Esses dominaram os anatólios, outro povo que ali estava, e criaram uma sociedade organizada
com características estruturalmente militares. Seus palácios eram fortificados e protegidos
com imensas muralhas, trabalhavam com o bronze e já conheciam o cavalo. Ainda que
existente, o comércio não representava relações significativas, ainda que eles já construíssem
barcos, não se arriscavam muito a se lançarem no território do deus do mar: Poseídon. Através
da sua organização social se percebe que eram um povo dotado de certo refinamento.

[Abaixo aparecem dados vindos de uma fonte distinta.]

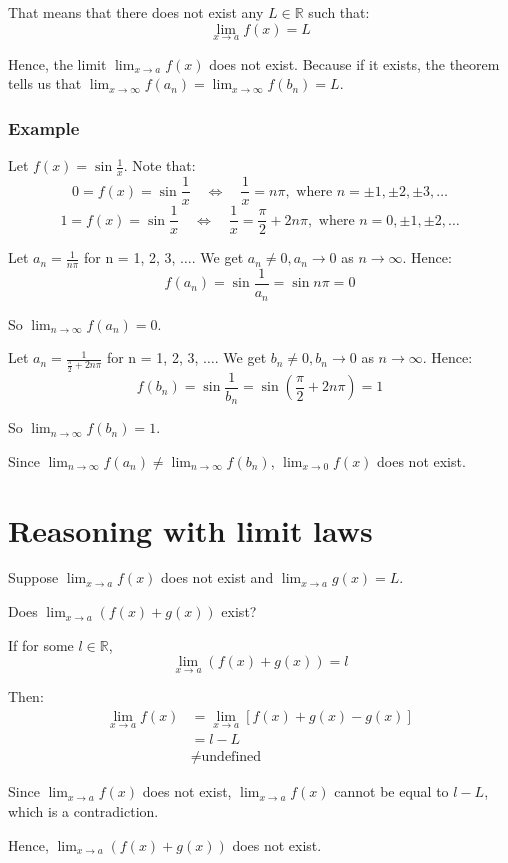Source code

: \documentclass[11pt]{article}
\begin{document}
That means that there does not exist any \(L \in \mathbb{R}\) such that:
\[\lim_{x \rightarrow a} f(x) = L\]

Hence, the limit \(\lim_{x \rightarrow a} f(x)\) does not exist. Because if it exists, the theorem tells us that \(\lim_{x \rightarrow \infty} f(a_n) = \lim_{x \rightarrow \infty} f(b_n) = L\).

\newpage
\subsubsection{Example}
\label{sec:org7018eb8}
Let \(f(x) = \sin \frac{1}{x}\). Note that:
\[0 = f(x) = \sin \frac{1}{x} \quad \Leftrightarrow \quad \frac{1}{x} = n\pi, \text{ where } n = \pm 1, \pm 2, \pm 3, \ldots\]
\[1 = f(x) = \sin \frac{1}{x} \quad \Leftrightarrow \quad \frac{1}{x} = \frac{\pi}{2} + 2n\pi, \text{ where } n = 0, \pm 1, \pm 2, \ldots\]

Let \(a_n = \frac{1}{n\pi}\) for n = 1, 2, 3, \(\ldots\). We get \(a_n \neq 0, a_n \rightarrow 0\) as \(n \rightarrow \infty\). Hence:
\[f(a_n) = \sin \frac{1}{a_n} = \sin n\pi = 0\]

So \(\lim_{n \rightarrow \infty} f(a_n) = 0\).


Let \(a_n = \frac{1}{\frac{\pi}{2} + 2n\pi}\) for n = 1, 2, 3, \(\ldots\). We get \(b_n \neq 0, b_n \rightarrow 0\) as \(n \rightarrow \infty\). Hence:
\[f(b_n) = \sin \frac{1}{b_n} = \sin \left( \frac{\pi}{2} + 2n\pi \right) = 1\]

So \(\lim_{n \rightarrow \infty} f(b_n) = 1\).


Since \(\lim_{n \rightarrow \infty} f(a_n) \neq \lim_{n \rightarrow \infty} f(b_n)\), \(\lim_{x \rightarrow 0} f(x)\) does not exist.
\section{Reasoning with limit laws}
\label{sec:org972f5ac}
Suppose \(\lim_{x \rightarrow a} f(x)\) does not exist and \(\lim_{x \rightarrow a} g(x) = L\).


Does \(\lim_{x \rightarrow a} (f(x) + g(x))\) exist?


If for some \(l \in \mathbb{R}\),
\[\lim_{x \rightarrow a} (f(x) + g(x)) = l\]

Then:
\begin{align*}
\lim_{x \rightarrow a} f(x) &= \lim_{x \rightarrow a}[f(x) + g(x) - g(x)] \\
&= l - L \\
&\neq \text{undefined}
\end{align*}

Since \(\lim_{x \rightarrow a} f(x)\) does not exist, \(\lim_{x \rightarrow a} f(x)\) cannot be equal to \(l - L\), which is a contradiction.


Hence, \(\lim_{x \rightarrow a} (f(x) + g(x))\) does not exist.
\end{document}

Dentre esses povos, o que mais nos interessa aqui são os aqueus. Esses invadiram a
Grécia por volta de 1600-1580 a.C. Creta era a grande potência política e econômica da época
e era o mais importante centro dos tempos antigos; não obstante foi dominada pelos aqueus
(ROSTOVTZEFF, 1986, p.36). Os habitantes de Creta, os cretenses, já tinham desenvolvido
toda uma organização social, cultural, política e habilidades marítimas. Tinham relações
comerciais muito significativas e inclusive a condição da mulher era muito alta (BONNARD,
1980, p.16). Ela poderia exercer várias atividades na sociedade, não se encontrava de modo
algum em posição inferiorizada ao homem. Os cretenses criaram uma civilização próspera
atingindo a plenitude no século XV a.C., com grande esplendor cultural e chegaram a
desenvolver uma espécie de escrita primitiva denominada Linear A. A escrita Linear A
compreende um sistema ideo-silábico: isto é, contém silabogramas e ideogramas. Contudo,
permaneceu indecifrada mas, foi a precursora da escrita Linear B da civilização micênica.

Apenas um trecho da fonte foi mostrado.